The Gravitational Instability At the Very Beginning

We owe our existence to a gravitational instability that happened 4.5 billion years ago. At that time, the material near the Solar nebula was unevenly distributed. This could be caused by some outside events, such as a supernova explosion nearby. Some regions became better at attracting nearby material than others as they carry more mass. This triggers an instability, and eventually, the asymmetry is strong enough for accretion to take place.

As the center of mass quickly attracts material, it collects so much matter that hydrogen fusion begins in the core. This forms a star. The remnants around that star then coalesce into planets, moons, and asteroids. This theory is the well-known nebular hypothesis, and we have mentioned it many times on our website. But researchers were still fascinated. They wanted to learn about the mysteries behind how the Solar System settled into its current configuration. Let’s talk about it in the following sections of this article.

If you are curious, please visit this page for more information about star formation.

The Mysteries of the Inner Planets

Given that planets are in nearly circular and coplanar orbits (i.e., their eccentricity and inclination are close to zero), it would be reasonable to expect that they all formed harmoniously from the nebular hypothesis. When the stellar leftovers accrete within a disk, the materials stay in these neat orbits, so you might think the planets have been there this way from their formation until the present. But scientists had seen some problems with this model.

Specifically, there are some quirks in the Solar System that we can’t easily explain if everything has been neat and in order since the beginning. For example, the Moon has been hypothesized to form via an interplanetary collision — a Mars-sized body colliding with the Earth. But if everything had been in a relatively stable state, these collisions couldn’t happen. Moreover, the mass of Mars is anomalously tiny, only ~10% of that of Earth. But traditional simple models produce replicas of Mars that are about as massive, if not more massive, than Earth. Furthermore, the objects in the asteroid belt are “excited” — they have high eccentricities and inclinations in their orbits. There are also much fewer asteroids than we can ever expect in a stable model.
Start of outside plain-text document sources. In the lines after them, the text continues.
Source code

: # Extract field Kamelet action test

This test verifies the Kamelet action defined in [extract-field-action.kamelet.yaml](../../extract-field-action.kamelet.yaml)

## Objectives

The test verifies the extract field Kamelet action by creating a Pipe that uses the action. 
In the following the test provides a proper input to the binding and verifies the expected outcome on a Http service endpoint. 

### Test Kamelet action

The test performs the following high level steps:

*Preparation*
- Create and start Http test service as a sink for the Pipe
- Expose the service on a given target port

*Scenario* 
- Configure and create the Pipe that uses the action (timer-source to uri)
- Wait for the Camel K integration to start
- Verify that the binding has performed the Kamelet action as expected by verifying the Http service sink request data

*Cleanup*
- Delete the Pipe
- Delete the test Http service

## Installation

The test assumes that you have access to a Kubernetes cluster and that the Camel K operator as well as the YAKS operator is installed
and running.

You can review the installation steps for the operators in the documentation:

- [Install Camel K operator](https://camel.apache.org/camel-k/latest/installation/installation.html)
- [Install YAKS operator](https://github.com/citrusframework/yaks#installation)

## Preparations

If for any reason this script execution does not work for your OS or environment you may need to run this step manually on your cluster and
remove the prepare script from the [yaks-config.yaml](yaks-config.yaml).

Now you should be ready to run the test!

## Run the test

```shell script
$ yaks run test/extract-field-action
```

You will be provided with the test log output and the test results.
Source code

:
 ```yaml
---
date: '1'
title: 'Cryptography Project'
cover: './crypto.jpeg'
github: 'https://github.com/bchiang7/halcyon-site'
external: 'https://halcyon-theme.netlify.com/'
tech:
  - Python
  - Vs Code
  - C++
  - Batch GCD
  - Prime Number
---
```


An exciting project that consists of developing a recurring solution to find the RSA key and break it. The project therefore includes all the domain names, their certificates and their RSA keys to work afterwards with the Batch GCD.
These problems were a clear pointer to the fact that the Solar System was unstable and experienced massive instabilities when the planets are still forming. Let’s explore the theories and the problems in the rest of the article.

Classical Models

Over the years, researchers have been searching for the best possible model that creates a replica of our Solar System. Eventually, two main theories came out, addressing different problems for the formation of the planetary system. One is the Nice Model, and the other is the Grand Tack hypothesis. Let’s talk about them one by one in the following sections.

The Nice Model

The Nice Model depicts a giant planet instability at the beginning of the Solar System. In the early Solar System, the particles in the protoplanetary disk formed spiral density waves around planets, deflecting them via gravity assists. Slowly and steadily, these particles change the planet’s velocity vectors and, thus, its orbital shape and size. This is known as planetary migration, which is the key to triggering the planetary instability in the Nice Model.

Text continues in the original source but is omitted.